Provide again, from the entries below, every line from the one containing "unknown, and significantly extend the scope" through the one containing "Muslim is no ecologist. ... Islam", exactly as written, and no other line.

======== Source data

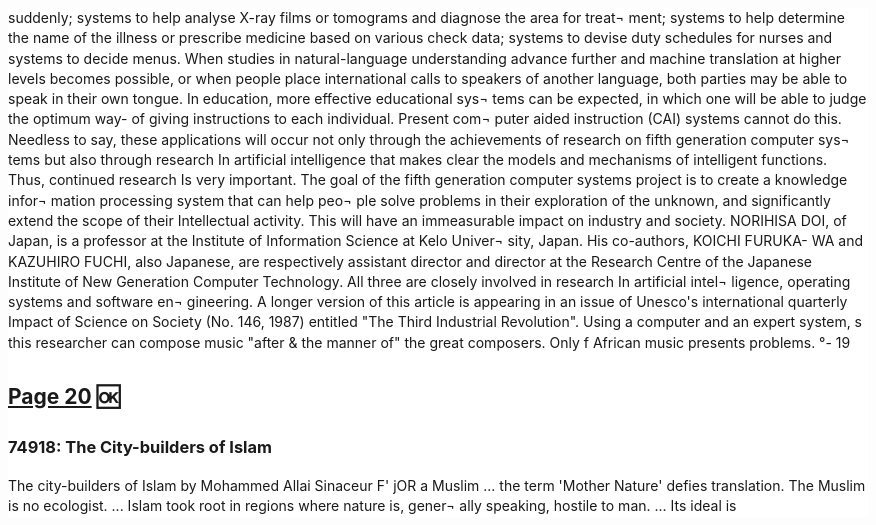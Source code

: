 suddenly; systems to help analyse X-ray films
or tomograms and diagnose the area for treat¬
ment; systems to help determine the name of
the illness or prescribe medicine based on
various check data; systems to devise duty
schedules for nurses and systems to decide
menus. When studies in natural-language
understanding advance further and machine
translation at higher levels becomes possible,
or when people place international calls to
speakers of another language, both parties
may be able to speak in their own tongue. In
education, more effective educational sys¬
tems can be expected, in which one will be
able to judge the optimum way- of giving
instructions to each individual. Present com¬
puter aided instruction (CAI) systems cannot
do this.
Needless to say, these applications will
occur not only through the achievements of
research on fifth generation computer sys¬
tems but also through research In artificial
intelligence that makes clear the models and
mechanisms of intelligent functions. Thus,
continued research Is very important.
The goal of the fifth generation computer
systems project is to create a knowledge infor¬
mation processing system that can help peo¬
ple solve problems in their exploration of the
unknown, and significantly extend the scope
of their Intellectual activity. This will have
an immeasurable impact on industry and
society.
NORIHISA DOI, of Japan, is a professor at the
Institute of Information Science at Kelo Univer¬
sity, Japan. His co-authors, KOICHI FURUKA-
WA and KAZUHIRO FUCHI, also Japanese, are
respectively assistant director and director at the
Research Centre of the Japanese Institute of
New Generation Computer Technology. All three
are closely involved in research In artificial intel¬
ligence, operating systems and software en¬
gineering. A longer version of this article is
appearing in an issue of Unesco's international
quarterly Impact of Science on Society (No. 146,
1987) entitled "The Third Industrial Revolution".
Using a computer and an expert system, s
this researcher can compose music "after &
the manner of" the great composers. Only f
African music presents problems. °-
19
## [Page 20](https://demo.humlab.umu.se/courier/074925engo.pdf#page=20) 🆗
### 74918: The City-builders of Islam
The city-builders of Islam
by Mohammed Allai Sinaceur
F'
jOR a Muslim ... the term 'Mother
Nature' defies translation. The
Muslim is no ecologist. ... Islam
took root in regions where nature is, gener¬
ally speaking, hostile to man. ... Its ideal is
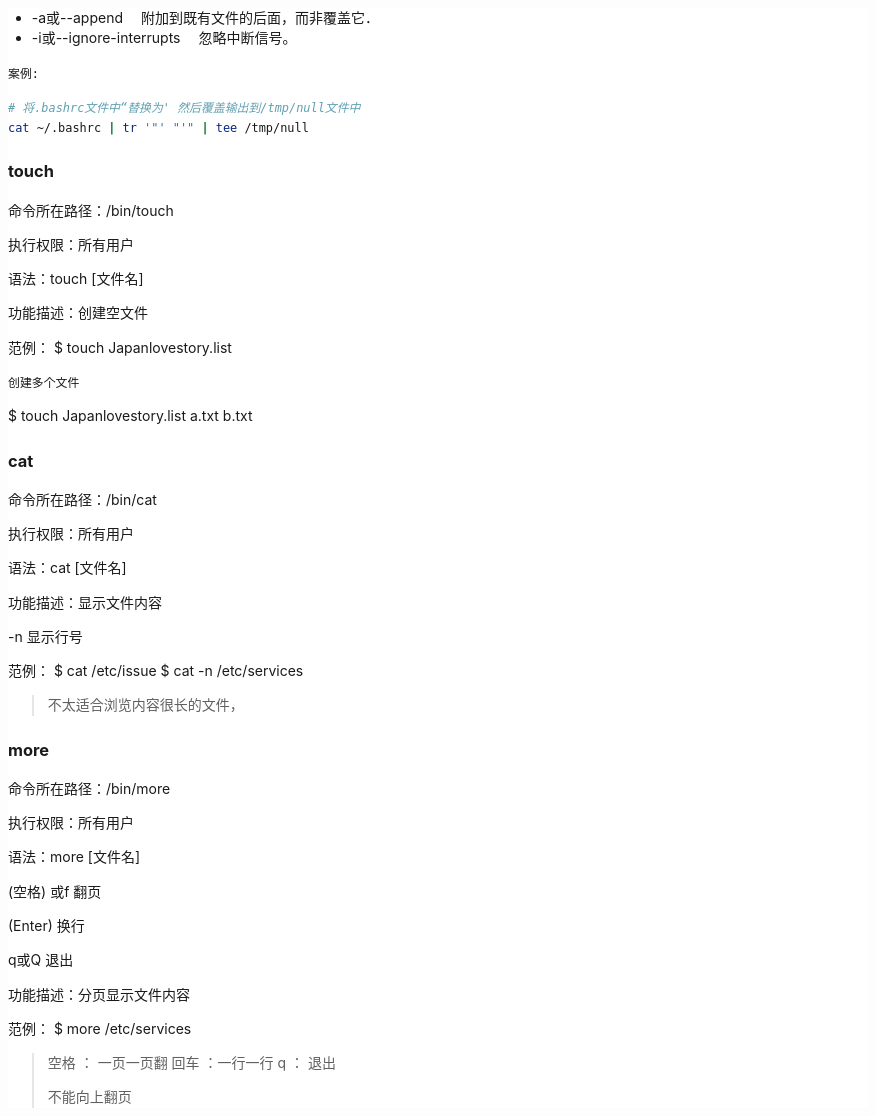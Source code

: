 - -a或--append 　附加到既有文件的后面，而非覆盖它．
- -i或--ignore-interrupts 　忽略中断信号。

`案例:`

```bash
# 将.bashrc文件中“替换为' 然后覆盖输出到/tmp/null文件中
cat ~/.bashrc | tr '"' "'" | tee /tmp/null
```



### touch

命令所在路径：/bin/touch 

执行权限：所有用户 

语法：touch  [文件名]                 

功能描述：创建空文件 

范例： $ touch Japanlovestory.list

`创建多个文件`

  $ touch Japanlovestory.list   a.txt    b.txt

### cat

命令所在路径：/bin/cat 

执行权限：所有用户 

语法：cat [文件名] 

功能描述：显示文件内容            

   -n  显示行号 

范例： $ cat  /etc/issue              $ cat  -n /etc/services

> 不太适合浏览内容很长的文件，

### more

命令所在路径：/bin/more 

执行权限：所有用户 

语法：more  [文件名]                  

   (空格) 或f       翻页               

   (Enter)             换行                 

  q或Q              退出 

功能描述：分页显示文件内容 

范例：   $ more  /etc/services

> 空格  ： 一页一页翻     回车 ：一行一行    q ： 退出
>
> 不能向上翻页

================

§ Written reply:
unknown, and significantly extend the scope
of their Intellectual activity. This will have
an immeasurable impact on industry and
society.
NORIHISA DOI, of Japan, is a professor at the
Institute of Information Science at Kelo Univer¬
sity, Japan. His co-authors, KOICHI FURUKA-
WA and KAZUHIRO FUCHI, also Japanese, are
respectively assistant director and director at the
Research Centre of the Japanese Institute of
New Generation Computer Technology. All three
are closely involved in research In artificial intel¬
ligence, operating systems and software en¬
gineering. A longer version of this article is
appearing in an issue of Unesco's international
quarterly Impact of Science on Society (No. 146,
1987) entitled "The Third Industrial Revolution".
Using a computer and an expert system, s
this researcher can compose music "after &
the manner of" the great composers. Only f
African music presents problems. °-
19
## [Page 20](https://demo.humlab.umu.se/courier/074925engo.pdf#page=20) 🆗
### 74918: The City-builders of Islam
The city-builders of Islam
by Mohammed Allai Sinaceur
F'
jOR a Muslim ... the term 'Mother
Nature' defies translation. The
Muslim is no ecologist. ... Islam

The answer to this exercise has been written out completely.